18 Sep 2014 | Safe Surgery NZ
The Health Quality & Safety Commission’s Reducing Perioperative Harm programme has two new videos to add to the growing list of resources focused on improving teamwork and communication. They are designed to help hospitals successfully introduce proven patient safety interventions into operating theatres.
The first video demonstrates a pre-list briefing and post-list debriefing session, designed to be used alongside the World Health Organization's surgical safety checklist.
The second video is the story of how Hutt Valley District Health Board introduced pre-list briefing and post-list debriefing as part of their goal of improving team work and communication.
Both videos were filmed at Hutt Hospital and include interviews with hospital staff and Commission Reducing Perioperative Harm Clinical Lead Mr Ian Civil, Commission Chair Prof Alan Merry and Perioperative Mortality Review Committee Chair Dr Leona Wilson.
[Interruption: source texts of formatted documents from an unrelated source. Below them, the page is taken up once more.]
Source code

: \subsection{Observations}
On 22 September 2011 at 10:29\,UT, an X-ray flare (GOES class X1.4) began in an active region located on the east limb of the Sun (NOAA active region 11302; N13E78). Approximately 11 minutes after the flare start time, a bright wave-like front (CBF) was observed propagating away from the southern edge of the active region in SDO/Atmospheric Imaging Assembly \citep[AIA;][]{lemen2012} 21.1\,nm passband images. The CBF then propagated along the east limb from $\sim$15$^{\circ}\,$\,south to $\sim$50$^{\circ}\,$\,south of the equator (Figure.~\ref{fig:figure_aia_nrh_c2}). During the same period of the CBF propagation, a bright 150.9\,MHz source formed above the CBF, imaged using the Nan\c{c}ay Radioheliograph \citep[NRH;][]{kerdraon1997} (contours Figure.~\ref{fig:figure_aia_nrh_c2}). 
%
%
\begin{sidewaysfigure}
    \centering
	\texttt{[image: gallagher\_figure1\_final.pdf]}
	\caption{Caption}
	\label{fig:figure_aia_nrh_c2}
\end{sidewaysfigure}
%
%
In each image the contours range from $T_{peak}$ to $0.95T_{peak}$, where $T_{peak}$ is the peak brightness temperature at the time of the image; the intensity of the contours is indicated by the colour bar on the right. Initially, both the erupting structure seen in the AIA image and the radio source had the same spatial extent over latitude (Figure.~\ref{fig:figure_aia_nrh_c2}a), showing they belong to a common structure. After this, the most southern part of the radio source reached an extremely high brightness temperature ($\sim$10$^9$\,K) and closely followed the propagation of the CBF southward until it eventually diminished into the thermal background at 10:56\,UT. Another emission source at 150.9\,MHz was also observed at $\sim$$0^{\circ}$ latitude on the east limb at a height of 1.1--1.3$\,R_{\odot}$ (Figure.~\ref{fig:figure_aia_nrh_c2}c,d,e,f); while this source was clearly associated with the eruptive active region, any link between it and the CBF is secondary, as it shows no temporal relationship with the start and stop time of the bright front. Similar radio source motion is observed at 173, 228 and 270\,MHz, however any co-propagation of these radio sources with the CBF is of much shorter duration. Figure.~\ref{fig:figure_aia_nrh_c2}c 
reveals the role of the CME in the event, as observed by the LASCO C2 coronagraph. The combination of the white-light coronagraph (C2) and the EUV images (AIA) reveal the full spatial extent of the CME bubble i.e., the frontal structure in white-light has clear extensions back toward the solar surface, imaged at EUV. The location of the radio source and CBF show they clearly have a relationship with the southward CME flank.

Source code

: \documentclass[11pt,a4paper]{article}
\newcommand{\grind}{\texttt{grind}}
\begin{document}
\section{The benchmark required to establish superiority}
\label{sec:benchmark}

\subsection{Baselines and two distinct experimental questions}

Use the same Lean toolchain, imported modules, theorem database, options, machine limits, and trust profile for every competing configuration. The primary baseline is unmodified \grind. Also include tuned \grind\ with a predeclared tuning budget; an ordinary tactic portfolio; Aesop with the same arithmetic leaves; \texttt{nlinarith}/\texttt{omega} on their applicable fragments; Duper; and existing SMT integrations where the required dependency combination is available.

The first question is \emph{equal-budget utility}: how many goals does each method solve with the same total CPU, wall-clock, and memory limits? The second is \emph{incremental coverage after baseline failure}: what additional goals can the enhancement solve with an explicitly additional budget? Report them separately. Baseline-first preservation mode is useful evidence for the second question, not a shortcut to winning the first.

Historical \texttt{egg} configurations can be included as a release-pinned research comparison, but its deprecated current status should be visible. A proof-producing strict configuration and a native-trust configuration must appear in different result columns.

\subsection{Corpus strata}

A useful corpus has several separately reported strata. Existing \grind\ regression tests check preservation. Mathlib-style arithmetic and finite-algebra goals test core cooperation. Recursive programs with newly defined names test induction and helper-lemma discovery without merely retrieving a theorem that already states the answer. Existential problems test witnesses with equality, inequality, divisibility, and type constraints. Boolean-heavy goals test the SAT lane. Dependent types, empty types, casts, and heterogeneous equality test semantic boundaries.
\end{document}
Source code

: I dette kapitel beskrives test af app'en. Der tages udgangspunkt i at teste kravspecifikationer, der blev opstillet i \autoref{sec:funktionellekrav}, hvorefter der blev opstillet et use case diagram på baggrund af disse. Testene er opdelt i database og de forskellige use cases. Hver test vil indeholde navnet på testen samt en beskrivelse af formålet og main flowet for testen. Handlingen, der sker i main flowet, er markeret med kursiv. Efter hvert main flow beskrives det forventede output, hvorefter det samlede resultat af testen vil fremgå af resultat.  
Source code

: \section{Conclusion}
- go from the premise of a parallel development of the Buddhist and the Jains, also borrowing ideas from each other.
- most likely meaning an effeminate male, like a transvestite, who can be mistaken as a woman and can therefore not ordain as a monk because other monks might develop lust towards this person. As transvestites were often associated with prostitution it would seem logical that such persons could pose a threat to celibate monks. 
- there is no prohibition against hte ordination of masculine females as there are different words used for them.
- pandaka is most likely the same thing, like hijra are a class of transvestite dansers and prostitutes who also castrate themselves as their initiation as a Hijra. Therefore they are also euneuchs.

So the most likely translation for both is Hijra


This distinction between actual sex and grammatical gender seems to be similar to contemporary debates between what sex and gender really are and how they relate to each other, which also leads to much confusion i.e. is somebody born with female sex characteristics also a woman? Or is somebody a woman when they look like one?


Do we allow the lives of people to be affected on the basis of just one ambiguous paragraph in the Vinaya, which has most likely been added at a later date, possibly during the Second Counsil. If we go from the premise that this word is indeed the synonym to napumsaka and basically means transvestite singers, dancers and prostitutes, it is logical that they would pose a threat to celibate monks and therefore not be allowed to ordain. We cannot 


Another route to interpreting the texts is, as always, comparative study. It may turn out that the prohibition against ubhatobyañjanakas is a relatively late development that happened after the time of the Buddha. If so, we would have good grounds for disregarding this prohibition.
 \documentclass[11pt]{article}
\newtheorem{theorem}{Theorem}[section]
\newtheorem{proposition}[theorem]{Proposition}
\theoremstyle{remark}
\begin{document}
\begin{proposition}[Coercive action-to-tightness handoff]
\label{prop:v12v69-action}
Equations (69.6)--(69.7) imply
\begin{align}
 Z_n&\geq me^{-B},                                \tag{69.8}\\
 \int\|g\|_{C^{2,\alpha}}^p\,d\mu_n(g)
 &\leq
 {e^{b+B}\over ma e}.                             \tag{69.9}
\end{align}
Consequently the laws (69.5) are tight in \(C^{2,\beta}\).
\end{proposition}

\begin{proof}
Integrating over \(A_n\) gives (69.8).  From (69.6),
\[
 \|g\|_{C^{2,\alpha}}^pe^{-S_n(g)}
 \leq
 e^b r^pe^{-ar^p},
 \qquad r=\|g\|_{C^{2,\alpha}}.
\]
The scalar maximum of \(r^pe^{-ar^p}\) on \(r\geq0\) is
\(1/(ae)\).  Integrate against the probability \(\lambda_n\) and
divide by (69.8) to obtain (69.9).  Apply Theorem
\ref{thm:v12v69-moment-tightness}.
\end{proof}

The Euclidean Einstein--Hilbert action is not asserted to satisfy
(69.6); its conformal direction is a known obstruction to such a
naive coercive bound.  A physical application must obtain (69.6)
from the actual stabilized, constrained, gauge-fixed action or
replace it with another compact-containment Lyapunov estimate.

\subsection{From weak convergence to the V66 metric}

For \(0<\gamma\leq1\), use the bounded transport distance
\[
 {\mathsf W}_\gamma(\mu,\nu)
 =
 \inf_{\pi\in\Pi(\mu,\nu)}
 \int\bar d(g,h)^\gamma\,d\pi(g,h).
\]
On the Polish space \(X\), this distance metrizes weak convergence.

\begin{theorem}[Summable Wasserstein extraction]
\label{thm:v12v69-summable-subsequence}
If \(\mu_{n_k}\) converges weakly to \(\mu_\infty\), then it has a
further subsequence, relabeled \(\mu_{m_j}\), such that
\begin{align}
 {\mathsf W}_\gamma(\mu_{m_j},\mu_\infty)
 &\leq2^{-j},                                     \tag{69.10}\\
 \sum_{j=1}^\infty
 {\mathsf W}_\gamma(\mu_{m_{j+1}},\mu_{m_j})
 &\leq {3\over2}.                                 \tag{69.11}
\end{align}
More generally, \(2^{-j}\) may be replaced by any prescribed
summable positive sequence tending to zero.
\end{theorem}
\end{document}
Preventing venous thromboembolism (VTE), or blood clots, is part of the Commission’s ongoing Reducing Perioperative Harm programme. The Open for better care campaign focus has been on promoting VTE risk assessment for all patients having surgery and using the findings to inform appropriate intervention.
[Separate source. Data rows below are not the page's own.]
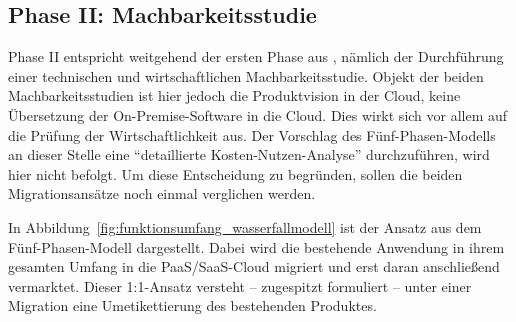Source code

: \begin{comment}
\subsubsection{SWOT-Analyse}
Aus \pcite{}{}{cloud-computing_the_business_perspective}
\begin{description}
	\item[Strengths] \hfill \\
	\begin{itemize}
		\item Skalierbarkeit
		\item 
	\end{itemize}
	\item[Weaknesses] \hfill \\
	\item[Opportunities] \hfill \\
	\item[Threats] \hfill \\
	
\end{description}
\end{comment}



\subsection{Phase II: Machbarkeitsstudie}
\label{cha:phaseII}
Phase II entspricht weitgehend der ersten Phase aus , 
nämlich der Durchführung einer technischen und wirtschaftlichen 
Machbarkeitsstudie. Objekt der beiden Machbarkeitsstudien ist hier jedoch die 
Produktvision in der Cloud, keine Übersetzung der On-Premise-Software in die 
Cloud.
Dies wirkt sich vor allem auf die Prüfung der Wirtschaftlichkeit aus. Der 
Vorschlag des Fünf-Phasen-Modells an dieser Stelle eine "`detaillierte 
Kosten-Nutzen-Analyse"' durchzuführen, wird hier nicht 
befolgt. Um diese Entscheidung zu begründen, sollen die beiden 
Migrationsansätze noch einmal verglichen werden.


In Abbildung~\ref{fig:funktionsumfang_wasserfallmodell} ist der Ansatz aus dem 
Fünf-Phasen-Modell dargestellt. Dabei wird die bestehende Anwendung in ihrem 
gesamten Umfang in die PaaS/SaaS-Cloud migriert und erst daran anschließend 
vermarktet. Dieser 1:1-Ansatz versteht -- zugespitzt formuliert -- unter einer 
Migration eine Um­eti­ket­tie­rung des bestehenden Produktes.

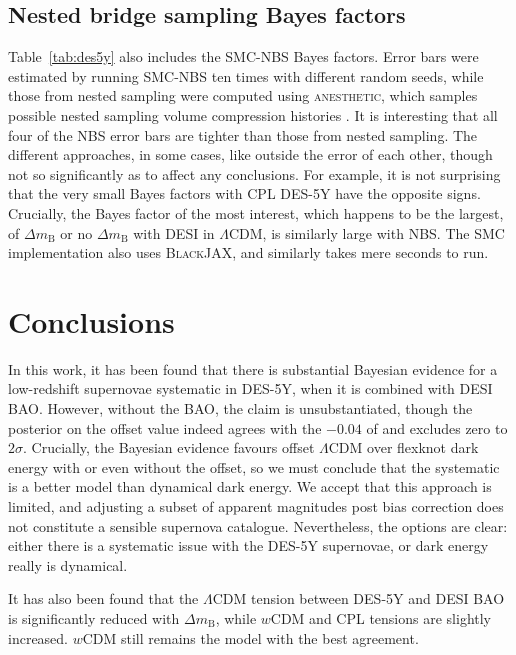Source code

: \documentclass[fleqn,usenatbib]{mnras}
\newcommand{\lcdm}{$\Lambda$CDM}
\newcommand{\dmb}{\ensuremath{\Delta m_\mathrm B}}
\begin{document}
    \subsection{Nested bridge sampling Bayes factors}

    Table~\ref{tab:des5y} also includes the SMC-NBS Bayes factors.
    Error bars were estimated by running SMC-NBS ten times with different random seeds, while those from nested sampling were computed using \textsc{anesthetic}, which samples possible nested sampling volume compression histories \citep{anesthetic}.
    It is interesting that all four of the NBS error bars are tighter than those from nested sampling.
    The different approaches, in some cases, like outside the error of each other, though not so significantly as to affect any conclusions.
    For example, it is not surprising that the very small Bayes factors with CPL DES-5Y have the opposite signs.
    Crucially, the Bayes factor of the most interest, which happens to be the largest, of \dmb{} or no \dmb{} with DESI in \lcdm, is similarly large with NBS.
    The SMC implementation also uses \textsc{BlackJAX}, and similarly takes mere seconds to run.
    
    \section{Conclusions}\label{sec:conclusions}

    In this work, it has been found that there is substantial Bayesian evidence for a low-redshift supernovae systematic in DES-5Y, when it is combined with DESI BAO.
    However, without the BAO, the claim is unsubstantiated, though the posterior on the offset value indeed agrees with the $-0.04$ of \citet{georgedes5y} and excludes zero to $2\sigma$.
    Crucially, the Bayesian evidence favours offset \lcdm{} over flexknot dark energy with or even without the offset, so we must conclude that the systematic is a better model than dynamical dark energy.
    We accept that this approach is limited, and adjusting a subset of apparent magnitudes post bias correction does not constitute a sensible supernova catalogue.
    Nevertheless, the options are clear: either there is a systematic issue with the DES-5Y supernovae, or dark energy really is dynamical.

    It has also been found that the \lcdm{} tension between DES-5Y and DESI BAO is significantly reduced with \dmb{}, while $w$CDM and CPL tensions are slightly increased.
    $w$CDM still remains the model with the best agreement.
\end{document}
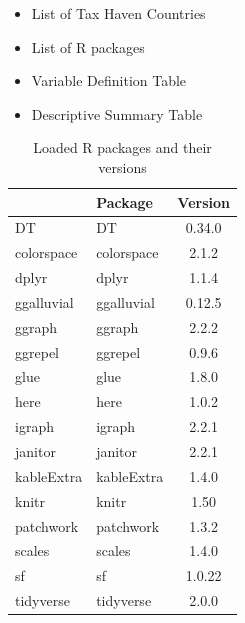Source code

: \documentclass[
  letterpaper,
  DIV=11,
  numbers=noendperiod]{scrreprt}
\begin{document}

\begin{itemize}
\item
  List of Tax Haven Countries
\item
  List of R packages
\item
  Variable Definition Table
\item
  Descriptive Summary Table
\end{itemize}

\begin{longtable}[t]{llc}
\caption{\label{tab:List of R packages and version}Loaded R packages and their versions}\\
\toprule
 & Package & Version\\
\midrule
DT & DT & 0.34.0\\
colorspace & colorspace & 2.1.2\\
dplyr & dplyr & 1.1.4\\
ggalluvial & ggalluvial & 0.12.5\\
ggraph & ggraph & 2.2.2\\
\addlinespace
ggrepel & ggrepel & 0.9.6\\
glue & glue & 1.8.0\\
here & here & 1.0.2\\
igraph & igraph & 2.2.1\\
janitor & janitor & 2.2.1\\
\addlinespace
kableExtra & kableExtra & 1.4.0\\
knitr & knitr & 1.50\\
patchwork & patchwork & 1.3.2\\
scales & scales & 1.4.0\\
sf & sf & 1.0.22\\
\addlinespace
tidyverse & tidyverse & 2.0.0\\
\bottomrule
\end{longtable}
\end{document}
The risk of VTE increases ten-fold in patients admitted to hospital, with contributing factors including general ill health, reduced mobility, smoking and poor fluid intake. Major surgical procedures are further risk factors (particularly orthopaedic and other high-risk surgeries). No patient is automatically excluded from risk of VTE, however, as patients who have had short or minor procedures have also developed fatal blood clots.
In August, the programme developed two posters to raise hospital staff awareness of the need for VTE assessment for all surgical patients. These posters are available on the Open for better care website and can be ordered for use in all clinical areas.
In the August edition of Medspeak, (the New Zealand Medical Association newsletter) Dr Don Mackie, Chief Medical Officer at the Ministry of Health discusses the risks posed to patients from VTE.
Dr Mackie recommends general practitioners refer their patients to Blood clots and you, a brochure developed by Southern Cross Hospitals with Commission funding. This is a useful resource for discussing VTE risk with patients and for patients to use when preparing for surgery. Blood clots and you and more detailed information for patients is available from the Southern Cross website.
Information for health professionals is available in the New Zealand VTE Prevention Steering Group’s National policy framework: VTE prevention in adult hospitalised patients in NZ.